Exploring observed differences in scent performance

Percentages of correct scent identification within each subject group were calculated. These percentages were further compared to examine the relationship of scent identification with sex and with age. Within each cohort, participants’ ages were segregated into four bins with similar sample size. For each scent, the proportion of correct identification was calculated for each bin, and spline smoothing was then used to represent the relationship between the proportions and age.

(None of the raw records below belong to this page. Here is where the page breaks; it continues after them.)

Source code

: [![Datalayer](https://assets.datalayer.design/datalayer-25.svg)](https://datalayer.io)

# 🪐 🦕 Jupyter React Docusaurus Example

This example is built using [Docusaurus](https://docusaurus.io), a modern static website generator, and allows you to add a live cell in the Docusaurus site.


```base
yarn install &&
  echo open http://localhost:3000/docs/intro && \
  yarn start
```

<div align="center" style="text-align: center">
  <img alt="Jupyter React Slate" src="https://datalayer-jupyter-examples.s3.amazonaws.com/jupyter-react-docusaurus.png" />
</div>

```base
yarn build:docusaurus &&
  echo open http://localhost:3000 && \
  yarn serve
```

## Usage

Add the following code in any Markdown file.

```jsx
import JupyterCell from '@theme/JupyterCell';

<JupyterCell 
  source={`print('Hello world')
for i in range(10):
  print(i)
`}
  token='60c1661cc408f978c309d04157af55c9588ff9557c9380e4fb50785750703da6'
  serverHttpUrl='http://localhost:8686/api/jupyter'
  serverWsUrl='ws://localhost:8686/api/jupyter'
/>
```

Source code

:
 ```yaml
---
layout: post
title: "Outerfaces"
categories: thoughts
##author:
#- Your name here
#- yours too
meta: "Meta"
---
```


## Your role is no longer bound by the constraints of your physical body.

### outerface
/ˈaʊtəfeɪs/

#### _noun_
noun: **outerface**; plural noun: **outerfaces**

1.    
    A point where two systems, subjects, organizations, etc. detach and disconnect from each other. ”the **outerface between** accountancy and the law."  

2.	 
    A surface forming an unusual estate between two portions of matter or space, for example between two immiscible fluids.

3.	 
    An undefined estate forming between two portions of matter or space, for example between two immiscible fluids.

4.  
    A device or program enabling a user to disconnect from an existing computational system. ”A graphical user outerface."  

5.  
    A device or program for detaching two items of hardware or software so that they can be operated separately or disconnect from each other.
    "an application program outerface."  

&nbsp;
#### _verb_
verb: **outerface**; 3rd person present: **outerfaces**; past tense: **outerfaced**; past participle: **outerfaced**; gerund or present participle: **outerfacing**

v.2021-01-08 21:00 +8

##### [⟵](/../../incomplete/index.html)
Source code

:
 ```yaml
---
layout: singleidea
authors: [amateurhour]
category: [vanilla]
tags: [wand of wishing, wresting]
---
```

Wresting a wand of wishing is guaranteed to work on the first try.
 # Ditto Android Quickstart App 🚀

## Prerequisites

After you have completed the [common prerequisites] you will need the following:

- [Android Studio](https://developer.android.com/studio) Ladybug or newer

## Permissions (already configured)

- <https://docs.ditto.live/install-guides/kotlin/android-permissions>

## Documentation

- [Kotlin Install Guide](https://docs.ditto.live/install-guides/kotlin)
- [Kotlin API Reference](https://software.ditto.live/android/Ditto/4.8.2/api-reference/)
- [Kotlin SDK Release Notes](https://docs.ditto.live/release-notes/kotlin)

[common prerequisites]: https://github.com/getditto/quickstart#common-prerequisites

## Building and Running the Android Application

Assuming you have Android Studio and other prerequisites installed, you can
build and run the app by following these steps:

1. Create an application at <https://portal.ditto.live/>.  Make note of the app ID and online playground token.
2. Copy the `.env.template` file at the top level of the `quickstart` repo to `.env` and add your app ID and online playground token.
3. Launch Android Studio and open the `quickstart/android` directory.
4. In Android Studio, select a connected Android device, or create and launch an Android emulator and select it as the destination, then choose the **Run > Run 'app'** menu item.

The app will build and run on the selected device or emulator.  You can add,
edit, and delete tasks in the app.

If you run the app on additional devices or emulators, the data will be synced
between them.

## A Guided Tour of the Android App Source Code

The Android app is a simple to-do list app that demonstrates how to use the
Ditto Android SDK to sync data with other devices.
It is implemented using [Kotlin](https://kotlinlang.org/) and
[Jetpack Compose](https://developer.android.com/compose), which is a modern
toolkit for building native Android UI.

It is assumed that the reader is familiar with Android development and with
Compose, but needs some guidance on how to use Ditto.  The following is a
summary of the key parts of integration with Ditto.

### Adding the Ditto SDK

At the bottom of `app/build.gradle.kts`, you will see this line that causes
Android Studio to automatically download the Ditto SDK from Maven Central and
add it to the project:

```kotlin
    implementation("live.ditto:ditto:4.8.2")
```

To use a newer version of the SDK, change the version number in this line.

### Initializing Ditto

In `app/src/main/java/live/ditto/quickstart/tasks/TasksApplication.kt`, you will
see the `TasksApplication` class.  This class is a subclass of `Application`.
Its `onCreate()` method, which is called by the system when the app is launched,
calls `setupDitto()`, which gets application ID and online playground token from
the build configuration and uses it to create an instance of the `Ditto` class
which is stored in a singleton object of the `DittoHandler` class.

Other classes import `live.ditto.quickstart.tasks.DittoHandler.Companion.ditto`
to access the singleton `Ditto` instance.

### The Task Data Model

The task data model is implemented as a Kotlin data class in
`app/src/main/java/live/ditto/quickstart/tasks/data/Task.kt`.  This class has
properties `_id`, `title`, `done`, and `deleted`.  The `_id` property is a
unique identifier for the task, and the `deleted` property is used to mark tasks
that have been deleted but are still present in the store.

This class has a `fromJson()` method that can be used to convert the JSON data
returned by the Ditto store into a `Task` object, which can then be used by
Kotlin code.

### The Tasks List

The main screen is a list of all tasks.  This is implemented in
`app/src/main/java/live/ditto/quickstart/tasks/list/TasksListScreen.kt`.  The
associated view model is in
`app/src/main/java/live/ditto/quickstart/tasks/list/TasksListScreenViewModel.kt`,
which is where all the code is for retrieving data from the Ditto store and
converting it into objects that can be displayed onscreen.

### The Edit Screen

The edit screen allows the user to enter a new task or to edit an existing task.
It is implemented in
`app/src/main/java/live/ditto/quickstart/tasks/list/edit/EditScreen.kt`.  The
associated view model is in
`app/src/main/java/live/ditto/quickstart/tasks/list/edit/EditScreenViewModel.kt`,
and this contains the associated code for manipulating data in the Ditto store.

For the IRT analysis, ICCs22 for each scent within PD/DLB and HC groups from baseline DeNoPa and Ottawa Trial were used to analyze scent performances and the influence of distractors. The version of ICCs used in this study differed from traditional parametric ICCs in two aspects: 1) the x-axis was the score percentage rank in [0,100], not the latent trait on the whole real line; and 2) ICCs represented spline smoothing lines that fit response data, rather than being fitted to any pre-defined parametric model22.

Analyses were performed using ‘R’ (version 4.3.1) with packages: ‘pROC’43, ‘dabestr’45, ‘TestGardener’46, and ‘ggplot2’47.